It’s just hair

This post was hard to write. It’s hard to type when you’re rolling your eyes the whole time! Sheesh!

The source of today’s frustration is that ruckus about the magazine article showing how people with straight hair can get an afro. A lot of people seem to be upset by it. It’s being called ‘cultural appropriation’: a term that I hadn’t heard about or truly understood until last week.

The internet tells me that appropriation is “the action of taking something for one’s own use, typically without the owner’s permission”. I counter that with “Imitation is the sincerest form of flattery” perhaps.

I have worn my hair natural for about 9 years. I have a thick head of hair, which used to be even thicker when I was a teen, so early on, my mother had it chemically straightened, so it could be manageable. I continued that process until I moved to Vancouver. Unfortunately, the climate change was tough on my hair and it was hard to keep it healthy. I decided to keep it in its natural state and I never looked back. For me, my naturally curly hair was just my own and it was easy. I wear it because it’s relatively free to maintain and it’s easy and I think it’s authentically me. It’s not a political statement nor because I’m from the Caribbean. It’s just what’s growing out of my head. Need I remind you about my latest tattoo?

This photo was taken by Vikera Hunte. Please do not copy without permission.

This photo was taken by Vikera Hunte. Please do not copy without permission.

This whole cultural appropriation thing with regards to hair is kinda over the top for me. The article doesn’t make a cultural or political statement about afros, its headline simply says, “You (yes, you) can have an afro even if you have straight hair”. It makes no reference about race. Either I’m not understanding it properly or there’s absolutely nothing wrong with this. I think that model was used to show that if you have fine, straight hair, you can have big hair with volume, as in, you can have a completely different look temporarily. You know, just like people with curly hair that get it flat ironed and have a completely different look temporarily.

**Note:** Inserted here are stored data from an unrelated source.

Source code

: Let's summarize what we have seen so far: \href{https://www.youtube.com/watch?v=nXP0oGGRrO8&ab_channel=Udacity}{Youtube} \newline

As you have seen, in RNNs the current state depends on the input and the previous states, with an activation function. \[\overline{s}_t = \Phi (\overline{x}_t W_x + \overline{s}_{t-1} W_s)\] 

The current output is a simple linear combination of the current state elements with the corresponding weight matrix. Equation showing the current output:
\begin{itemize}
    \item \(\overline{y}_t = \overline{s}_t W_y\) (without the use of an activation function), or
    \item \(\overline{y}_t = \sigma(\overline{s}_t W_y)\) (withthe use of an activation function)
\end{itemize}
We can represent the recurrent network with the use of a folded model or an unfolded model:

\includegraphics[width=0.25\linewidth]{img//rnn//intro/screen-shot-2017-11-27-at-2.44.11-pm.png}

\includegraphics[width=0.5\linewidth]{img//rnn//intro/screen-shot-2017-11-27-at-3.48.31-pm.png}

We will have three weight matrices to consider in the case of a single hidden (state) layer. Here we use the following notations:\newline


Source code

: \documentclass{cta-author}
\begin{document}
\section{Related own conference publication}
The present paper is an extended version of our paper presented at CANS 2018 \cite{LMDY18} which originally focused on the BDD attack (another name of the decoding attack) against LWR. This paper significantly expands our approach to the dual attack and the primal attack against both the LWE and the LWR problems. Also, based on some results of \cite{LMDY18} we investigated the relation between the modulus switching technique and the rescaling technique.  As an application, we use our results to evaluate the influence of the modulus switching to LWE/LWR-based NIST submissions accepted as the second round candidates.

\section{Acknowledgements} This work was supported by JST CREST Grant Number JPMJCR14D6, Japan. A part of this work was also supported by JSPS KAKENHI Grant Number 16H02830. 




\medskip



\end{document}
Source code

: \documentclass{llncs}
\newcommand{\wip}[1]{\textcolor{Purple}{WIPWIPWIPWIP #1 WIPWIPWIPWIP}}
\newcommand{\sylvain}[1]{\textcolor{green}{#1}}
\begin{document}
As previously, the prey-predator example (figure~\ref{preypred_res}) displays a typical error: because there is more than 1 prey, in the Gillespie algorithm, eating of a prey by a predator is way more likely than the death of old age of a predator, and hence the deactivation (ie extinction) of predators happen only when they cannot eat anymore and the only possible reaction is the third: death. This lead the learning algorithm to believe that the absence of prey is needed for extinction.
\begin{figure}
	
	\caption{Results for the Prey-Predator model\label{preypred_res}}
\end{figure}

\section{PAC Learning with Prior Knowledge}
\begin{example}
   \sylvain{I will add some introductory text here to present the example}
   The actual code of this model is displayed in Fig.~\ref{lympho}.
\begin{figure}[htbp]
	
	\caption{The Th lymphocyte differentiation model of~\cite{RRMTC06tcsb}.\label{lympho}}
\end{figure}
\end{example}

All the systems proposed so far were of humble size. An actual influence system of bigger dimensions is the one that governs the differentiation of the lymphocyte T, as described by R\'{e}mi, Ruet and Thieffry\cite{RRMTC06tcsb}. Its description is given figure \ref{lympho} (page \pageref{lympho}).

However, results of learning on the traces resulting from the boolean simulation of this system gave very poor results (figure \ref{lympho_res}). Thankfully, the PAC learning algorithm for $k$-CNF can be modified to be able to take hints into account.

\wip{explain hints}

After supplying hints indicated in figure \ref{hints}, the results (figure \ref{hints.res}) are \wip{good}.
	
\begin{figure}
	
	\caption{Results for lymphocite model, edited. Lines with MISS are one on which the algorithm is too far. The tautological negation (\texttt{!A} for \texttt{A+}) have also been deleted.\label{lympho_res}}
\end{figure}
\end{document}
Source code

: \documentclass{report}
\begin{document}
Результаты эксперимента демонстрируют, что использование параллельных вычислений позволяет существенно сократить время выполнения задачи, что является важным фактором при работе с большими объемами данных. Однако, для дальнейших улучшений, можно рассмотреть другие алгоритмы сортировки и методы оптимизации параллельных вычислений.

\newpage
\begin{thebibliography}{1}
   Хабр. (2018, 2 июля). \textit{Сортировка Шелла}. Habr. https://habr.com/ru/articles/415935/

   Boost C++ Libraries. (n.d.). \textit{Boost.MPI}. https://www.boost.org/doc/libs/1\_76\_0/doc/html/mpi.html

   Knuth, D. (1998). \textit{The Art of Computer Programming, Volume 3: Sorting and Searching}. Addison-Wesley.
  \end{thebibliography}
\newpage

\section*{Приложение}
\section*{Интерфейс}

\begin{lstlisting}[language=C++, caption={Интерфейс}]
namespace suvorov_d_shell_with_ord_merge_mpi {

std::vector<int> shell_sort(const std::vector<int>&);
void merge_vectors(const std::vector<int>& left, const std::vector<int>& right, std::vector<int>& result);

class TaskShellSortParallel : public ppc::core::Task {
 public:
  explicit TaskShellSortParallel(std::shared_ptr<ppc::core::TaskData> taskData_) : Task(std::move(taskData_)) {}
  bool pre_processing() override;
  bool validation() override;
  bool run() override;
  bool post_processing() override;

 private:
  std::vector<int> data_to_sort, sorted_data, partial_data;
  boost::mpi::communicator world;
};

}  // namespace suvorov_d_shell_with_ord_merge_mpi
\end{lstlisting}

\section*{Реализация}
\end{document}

I happen to think my hair is my most versatile accessory. Even when I had an online dating profile, I wrote right on there, “One thing you should know about me is that you can never assume you’re going to know what my hair looks like.” I change my hair ALL the time. I wear it super short, I add extensions, I dye it, I wear it straight (flat ironed) and I wear it big and fluffy. Every Thursday or Friday, I scour the internet looking for new styles and new ideas. I see something I like that would flatter me and watch some videos about it and then make the change. I never once stop to think about the origin of the style. Honestly, I don’t really care. I’m not going to lie.

Photo taken by Vikera Hunte

Photo taken by Vikera Hunte

I wear head wraps on the weekends “like an African woman”. I don’t care that it’s an African-inspired style, I care about the flexibility of being able to leave the house in ten minutes without having to wrangle my hair into something decent. I don’t think about an African seeing me and thinking, “Look at her, she’s not even African, but she wants to wrap her head like us?” For me, a head wrap is not an homage to my African heritage, it’s a piece of cloth. The end.

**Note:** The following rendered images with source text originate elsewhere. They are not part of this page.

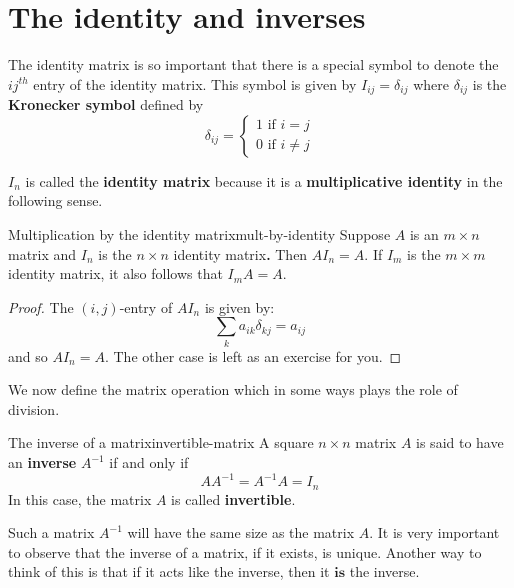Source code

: \section{The identity and inverses}

The identity matrix is so important that there
is a special symbol to denote the $ij^{th}$ entry of the identity matrix. This symbol is given by 
$I_{ij}=\delta _{ij}$ where $\delta _{ij}$ is the \textbf{Kronecker symbol}
defined
 by
\begin{equation*}
\delta _{ij}=\left\{
\begin{array}{c}
1
\text{ if }i=j \\
0\text{ if }i\neq j
\end{array}
\right.
\end{equation*}

$I_n$ is called the \textbf{identity matrix} because it is a \textbf{multiplicative identity} in the following sense.

\begin{lemma}{Multiplication by the identity matrix}{mult-by-identity}
Suppose $A$ is an $m\times n$ matrix and $I_{n}$ is the $n\times n$ identity
matrix\textbf{.} Then $AI_{n}=A.$ If $I_{m}$ is the $m\times m$ identity
matrix, it also follows that $I_{m}A=A.$
\end{lemma}

\begin{proof}
The $(i,j)$-entry of $AI_n$ is given by:
\begin{equation*}
\sum_{k}a_{ik}\delta _{kj}=a_{ij}
\end{equation*}
and so $AI_{n}=A.$ The other case is left as an exercise for you. 
\end{proof}

We now define the matrix operation which in some ways plays the role of division. 

\begin{definition}{The inverse of a matrix}{invertible-matrix}
A square  $n\times n$ matrix $A$ is said to have an \textbf{inverse} $A^{-1}$
if and only if 
\begin{equation*}
AA^{-1}=A^{-1}A=I_n
\end{equation*}
In this case, the matrix $A$ is called
 \textbf{invertible}.
\end{definition}

Such a  matrix $A^{-1}$ will have the same size as the matrix $A$. 
It is very important to observe that the inverse of a matrix, if it exists,
is unique. Another way to think of this is that if it acts like the inverse,
then it $\textbf{is}$ the inverse.

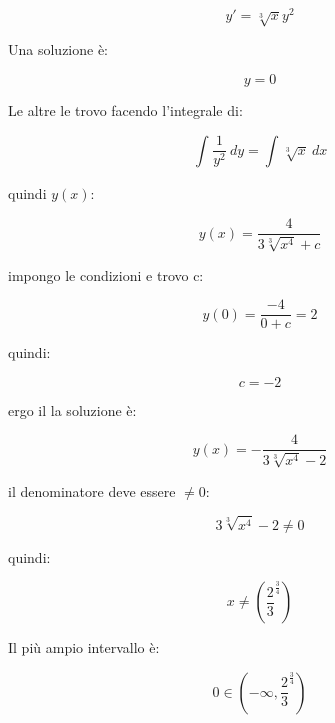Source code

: \documentclass[../appunti-analisi.tex]{subfiles}
\begin{document}
\[
    y'=\sqrt[3]{x}y^{2}
\]

Una soluzione è:

\[
    y=0
\]

Le altre le trovo facendo l'integrale di:

\[
    \int_{}^{} { \frac{1}{y^{2}}} \: dy = \int_{}^{} {\sqrt[3]{x}} \: dx  
\]

quindi $y(x)$:

\[
    y(x)  = \frac{4}{3 \sqrt[3]{x^{4}}+c}
\]

impongo le condizioni e trovo c:

\[
    y(0) = \frac{-4}{0+c} = 2
\]

quindi:

\[
    c = -2
\]

ergo il la soluzione è:

\[
    y(x) = -\frac{4}{3 \sqrt[3]{x^{4}} - 2}
\]

il denominatore deve essere $\neq 0$:

\[
3 \sqrt[3]{x^{4}} - 2 \neq 0
\]

quindi:

\[
    x \neq (\frac{2}{3}^{ \frac{3}{4}})
\]

Il più ampio intervallo è:

\[
    0 \in (-\infty, \frac{2}{3}^{ \frac{3}{4}}) 
\]
\end{document}

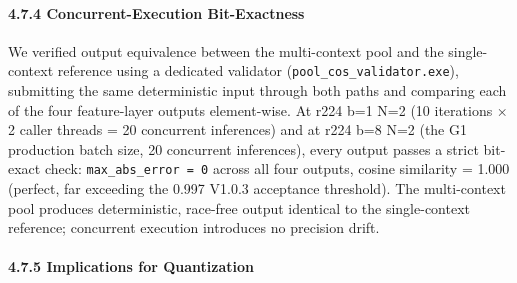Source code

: \documentclass[
]{article}
\begin{document}
\paragraph{4.7.4 Concurrent-Execution
Bit-Exactness}\label{474-concurrent-execution-bit-exactness}

We verified output equivalence between the multi-context pool and the
single-context reference using a dedicated validator
(\texttt{pool\_cos\_validator.exe}), submitting the same deterministic
input through both paths and comparing each of the four feature-layer
outputs element-wise. At r224 b=1 N=2 (10 iterations × 2 caller threads
= 20 concurrent inferences) and at r224 b=8 N=2 (the G1 production batch
size, 20 concurrent inferences), every output passes a strict bit-exact
check: \texttt{max\_abs\_error\ =\ 0} across all four outputs, cosine
similarity = 1.000 (perfect, far exceeding the 0.997 V1.0.3 acceptance
threshold). The multi-context pool produces deterministic, race-free
output identical to the single-context reference; concurrent execution
introduces no precision drift.

\paragraph{4.7.5 Implications for
Quantization}\label{475-implications-for-quantization}
\end{document}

To me, hair is just a thing. It’s not a political statement. In American history, the afro was a symbol. Women didn’t wear their hair that way unless it was to make a point. Even now, sometimes I get a Foxy Brown comment, which I don’t really understand, to be honest. I do like the attention my hairstyles get, but to say that it has a larger meaning than I have too much time on my hands, I don’t know.

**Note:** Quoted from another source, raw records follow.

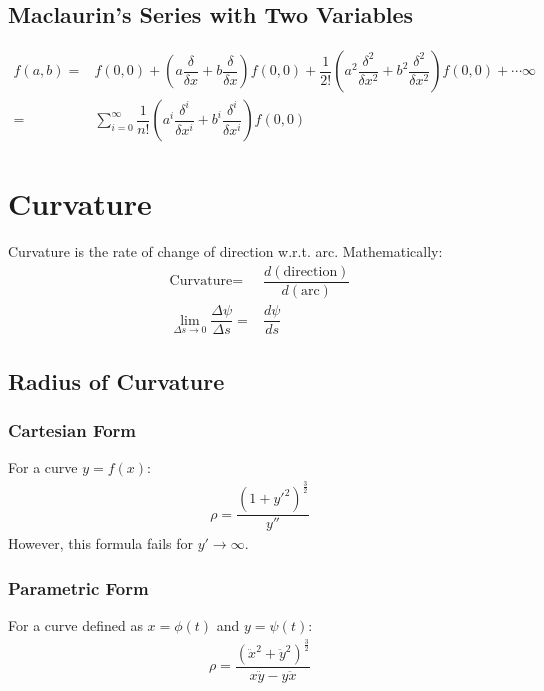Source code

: \documentclass[../main.tex]{subfile}
\begin{document}
    \subsection{Maclaurin's Series with Two Variables}
    \begin{align}
    f(a,b) = & f(0,0) + \left( a \dfrac{\delta}{\delta x} + b \dfrac{\delta}{\delta x} \right) f(0,0) + \dfrac{1}{2!} \left( a^2 \dfrac{\delta^2}{\delta x^2} + b^2 \dfrac{\delta^2}{\delta x^2} \right) f(0,0) + \cdots\infty&\\
           = & \sum_{i=0}^\infty \dfrac{1}{n!} \left( a^i \dfrac{\delta^i}{\delta x^i} + b^i \dfrac{\delta^i}{\delta x^i} \right) f(0,0)
    \end{align}

    \section{Curvature}
    Curvature is the rate of change of direction w.r.t. arc. Mathematically:
    \begin{align}
        \text{Curvature} = & \dfrac{d(\text{direction})}{d(\text{arc})}\\
        \lim_{\Delta s \to 0} \dfrac{\Delta \psi}{\Delta s} = & \dfrac{d\psi}{ds}
    \end{align}

    \subsection{Radius of Curvature}
    \subsubsection{Cartesian Form}
    For a curve $y=f(x)$:
    \begin{align}
        \rho=\dfrac{(1+y'^2)^{\frac{3}{2}}}{y''}
    \end{align}
    However, this formula fails for $y'\to\infty$.
    \subsubsection{Parametric Form}
    For a curve defined as $x=\phi(t)$ and $y=\psi(t)$:
    \begin{align}
        \rho=\dfrac{(\ddot{x}^2+\ddot{y}^2)^{\frac{3}{2}}}{x\ddot{y}-y\ddot{x}}
    \end{align}
\end{document}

The article shows how you can change your hair from straight to voluminously curly. I’ve read the comments on some websites and there are some that asked, “Why couldn’t they use a Black model? Here they go, not giving Black people credit. Here they go, using White people to celebrate Black successes.” Well, forgive me, but Black models will already have curly hair, no? Oh right, everyone’s sporting straight hair or weaves or extensions these days. So you’re mad because you have curly hair that you don’t want to wear and choose to wear your hair straight, but are mad because people with straight hair want to wear their hair curly? Hmmm…again, either I’m not getting it, or this doesn’t make any sense.

I’ve always thought the beauty of my curly hair is the infinite possibilities it allows me and I get excited thinking about what I can do with it. If someone can show me a way to change up my look (for free and relatively easily), then why the heck not?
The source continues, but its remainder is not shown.